**TASK TO COMPLETE:** Every line below that holds the string "beforelogin" must be copied.

**TASK INPUT:**

------------------------------------

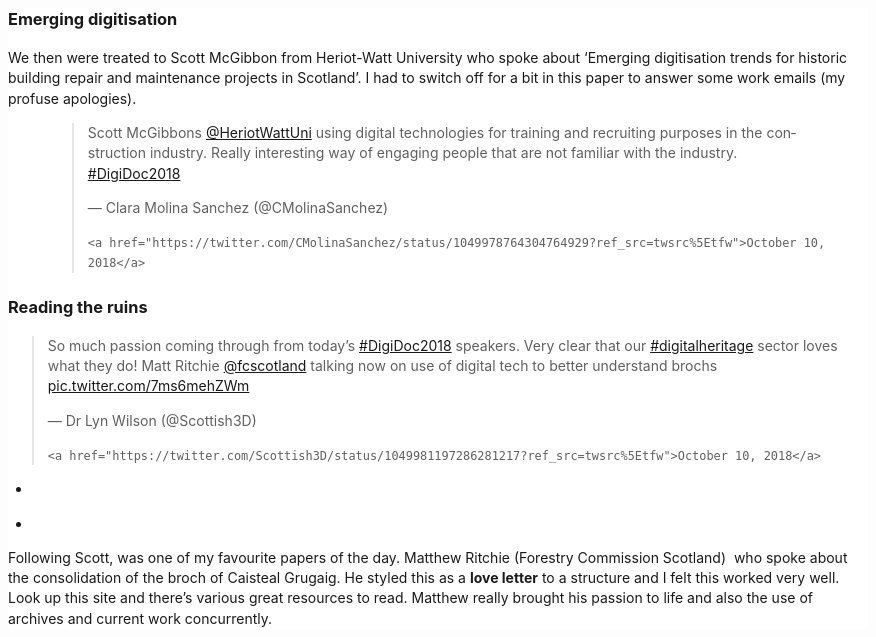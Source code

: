 ### **Emerging digitisation**

We then were treated to Scott McGibbon from Heriot-Watt University who spoke about &#8216;Emerging digitisation trends for historic building repair and maintenance projects in Scotland&#8217;. I had to switch off for a bit in this paper to answer some work emails (my profuse apologies).&nbsp;<figure class="wp-block-embed-twitter wp-block-embed is-type-rich is-provider-twitter">

<div class="wp-block-embed__wrapper">
  <blockquote class="twitter-tweet" data-width="500" data-dnt="true">
    <p lang="en" dir="ltr">
      Scott McGibbons <a href="https://twitter.com/HeriotWattUni?ref_src=twsrc%5Etfw">@HeriotWattUni</a> using digital technologies for training and recruiting purposes in the construction industry. Really interesting way of engaging people that are not familiar with the industry. <a href="https://twitter.com/hashtag/DigiDoc2018?src=hash&ref_src=twsrc%5Etfw">#DigiDoc2018</a>
    </p>&mdash; Clara Molina Sanchez (@CMolinaSanchez) 
    
    <a href="https://twitter.com/CMolinaSanchez/status/1049978764304764929?ref_src=twsrc%5Etfw">October 10, 2018</a>
  </blockquote>
</div></figure> 

### Reading the ruins<figure class="wp-block-embed-twitter wp-block-embed is-type-rich is-provider-twitter">

<div class="wp-block-embed__wrapper">
  <blockquote class="twitter-tweet" data-width="500" data-dnt="true">
    <p lang="en" dir="ltr">
      So much passion coming through from today’s <a href="https://twitter.com/hashtag/DigiDoc2018?src=hash&ref_src=twsrc%5Etfw">#DigiDoc2018</a> speakers. Very clear that our <a href="https://twitter.com/hashtag/digitalheritage?src=hash&ref_src=twsrc%5Etfw">#digitalheritage</a> sector loves what they do! Matt Ritchie <a href="https://twitter.com/fcscotland?ref_src=twsrc%5Etfw">@fcscotland</a> talking now on use of digital tech to better understand brochs <a href="https://t.co/7ms6mehZWm">pic.twitter.com/7ms6mehZWm</a>
    </p>&mdash; Dr Lyn Wilson (@Scottish3D) 
    
    <a href="https://twitter.com/Scottish3D/status/1049981197286281217?ref_src=twsrc%5Etfw">October 10, 2018</a>
  </blockquote>
</div></figure> 

<ul class="wp-block-gallery columns-2 is-cropped">
  <li class="blocks-gallery-item">
    <figure><a href="https://museologi.st/wp-content/uploads/2018/10/IMG_20181010_121543.jpg" data-rel="lightbox-gallery-V96QVVBm" data-rl_title="IMG_20181010_121543" data-rl_caption="IMG_20181010_121543" title="IMG_20181010_121543"><img src="https://museologi.st/wp-content/uploads/2018/10/IMG_20181010_121543.jpg" alt="" data-id="421" data-link="https://museologi.st/?attachment_id=421" class="wp-image-421" srcset="https://museologi.st/wp-content/uploads/2018/10/IMG_20181010_121543.jpg 4640w, https://museologi.st/wp-content/uploads/2018/10/IMG_20181010_121543-300x169.jpg 300w, https://museologi.st/wp-content/uploads/2018/10/IMG_20181010_121543-768x432.jpg 768w, https://museologi.st/wp-content/uploads/2018/10/IMG_20181010_121543-1024x576.jpg 1024w" sizes="(max-width: 4640px) 100vw, 4640px" /></a></figure>
  </li>
  <li class="blocks-gallery-item">
    <figure><a href="https://museologi.st/wp-content/uploads/2018/10/IMG_20181010_121253.jpg" data-rel="lightbox-gallery-V96QVVBm" data-rl_title="IMG_20181010_121253" data-rl_caption="IMG_20181010_121253" title="IMG_20181010_121253"><img src="https://museologi.st/wp-content/uploads/2018/10/IMG_20181010_121253.jpg" alt="" data-id="422" data-link="https://museologi.st/?attachment_id=422" class="wp-image-422" srcset="https://museologi.st/wp-content/uploads/2018/10/IMG_20181010_121253.jpg 4640w, https://museologi.st/wp-content/uploads/2018/10/IMG_20181010_121253-300x169.jpg 300w, https://museologi.st/wp-content/uploads/2018/10/IMG_20181010_121253-768x432.jpg 768w, https://museologi.st/wp-content/uploads/2018/10/IMG_20181010_121253-1024x576.jpg 1024w" sizes="(max-width: 4640px) 100vw, 4640px" /></a></figure>
  </li>
</ul>

Following Scott, was one of my favourite papers of the day. Matthew Ritchie&nbsp;(Forestry Commission Scotland)&nbsp; who spoke about the consolidation of the broch of Caisteal Grugaig. He styled this as a **love letter** to a structure and I felt this worked very well. Look up this site and there&#8217;s various great resources to read. Matthew really brought his passion to life and also the use of archives and current work concurrently.&nbsp;
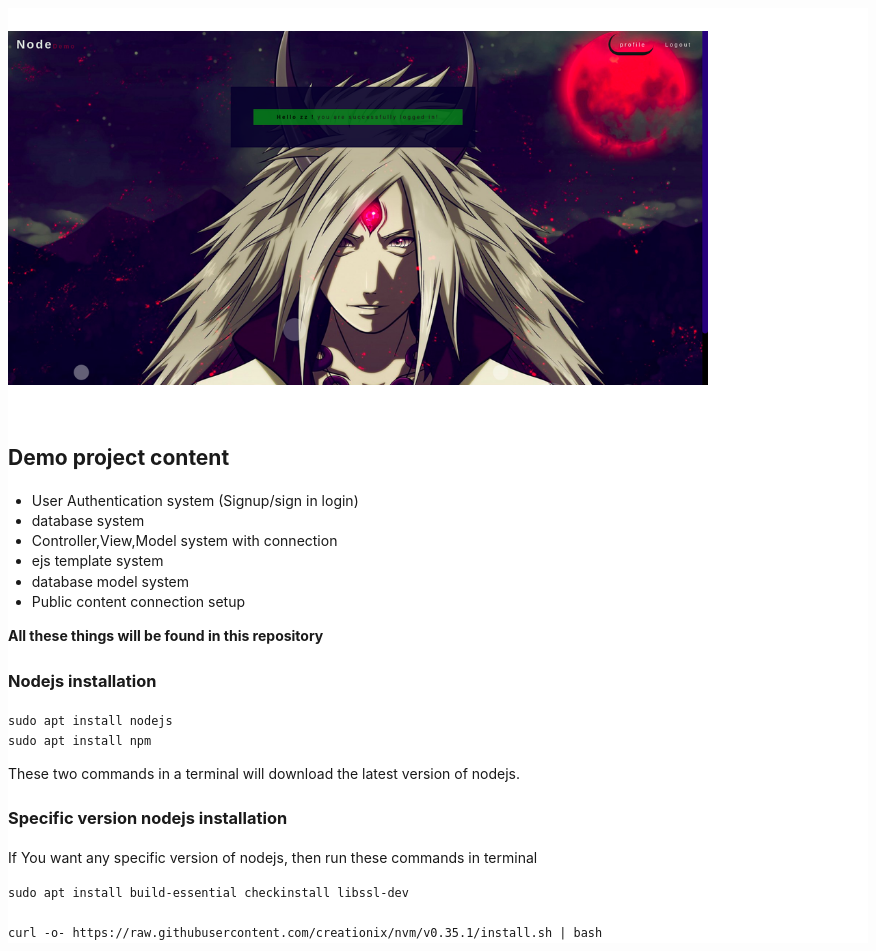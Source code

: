 <img src="/demo/demo4.png" width="700" height="400" alt="demo_pic1">

## Demo project content

* User Authentication system (Signup/sign in login)
* database system
* Controller,View,Model system with connection
* ejs template system
* database model system
* Public content connection setup

**All these things will be found in this repository**


### Nodejs installation

```
sudo apt install nodejs
sudo apt install npm
```

These two commands in a terminal will download the latest version of nodejs.

### Specific version nodejs installation

If You want any specific version of nodejs, then run these commands in terminal

```
sudo apt install build-essential checkinstall libssl-dev

curl -o- https://raw.githubusercontent.com/creationix/nvm/v0.35.1/install.sh | bash
```
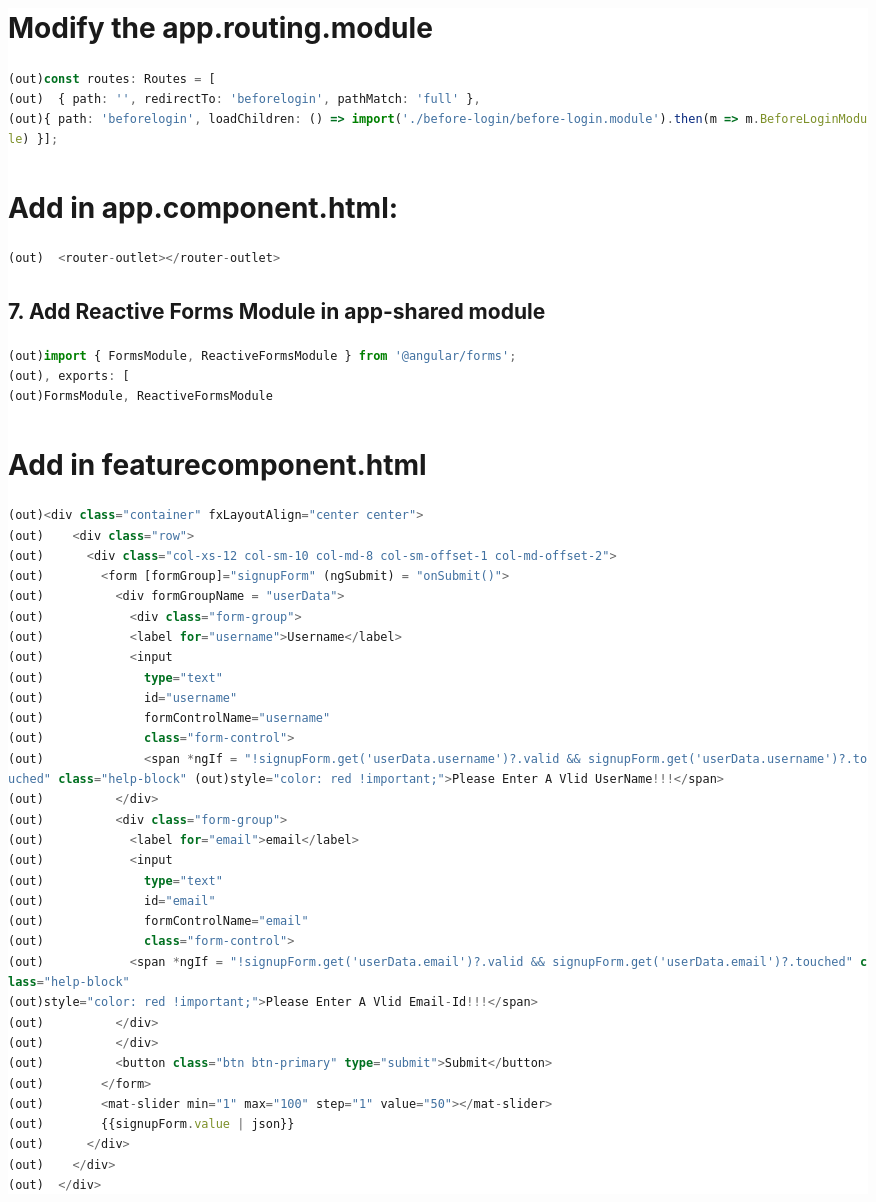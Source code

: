 # Modify the app.routing.module

```typescript
(out)const routes: Routes = [
(out)  { path: '', redirectTo: 'beforelogin', pathMatch: 'full' },
(out){ path: 'beforelogin', loadChildren: () => import('./before-login/before-login.module').then(m => m.BeforeLoginModule) }];
```

# Add in app.component.html:

```typescript
(out)  <router-outlet></router-outlet>
```

## 7. Add Reactive Forms Module in app-shared module

```typescript
(out)import { FormsModule, ReactiveFormsModule } from '@angular/forms';
(out), exports: [
(out)FormsModule, ReactiveFormsModule
```

# Add in featurecomponent.html

```typescript
(out)<div class="container" fxLayoutAlign="center center">
(out)    <div class="row">
(out)      <div class="col-xs-12 col-sm-10 col-md-8 col-sm-offset-1 col-md-offset-2">
(out)        <form [formGroup]="signupForm" (ngSubmit) = "onSubmit()">
(out)          <div formGroupName = "userData">
(out)            <div class="form-group">
(out)            <label for="username">Username</label>
(out)            <input
(out)              type="text"
(out)              id="username"
(out)              formControlName="username"
(out)              class="form-control">
(out)              <span *ngIf = "!signupForm.get('userData.username')?.valid && signupForm.get('userData.username')?.touched" class="help-block" (out)style="color: red !important;">Please Enter A Vlid UserName!!!</span>
(out)          </div>
(out)          <div class="form-group">
(out)            <label for="email">email</label>
(out)            <input
(out)              type="text"
(out)              id="email"
(out)              formControlName="email"
(out)              class="form-control">
(out)            <span *ngIf = "!signupForm.get('userData.email')?.valid && signupForm.get('userData.email')?.touched" class="help-block"
(out)style="color: red !important;">Please Enter A Vlid Email-Id!!!</span>
(out)          </div>
(out)          </div>
(out)          <button class="btn btn-primary" type="submit">Submit</button>
(out)        </form>
(out)        <mat-slider min="1" max="100" step="1" value="50"></mat-slider>
(out)        {{signupForm.value | json}}
(out)      </div>
(out)    </div>
(out)  </div>
```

------------------------------------

**WRITTEN ANSWER:**
(out)  { path: '', redirectTo: 'beforelogin', pathMatch: 'full' },
(out){ path: 'beforelogin', loadChildren: () => import('./before-login/before-login.module').then(m => m.BeforeLoginModule) }];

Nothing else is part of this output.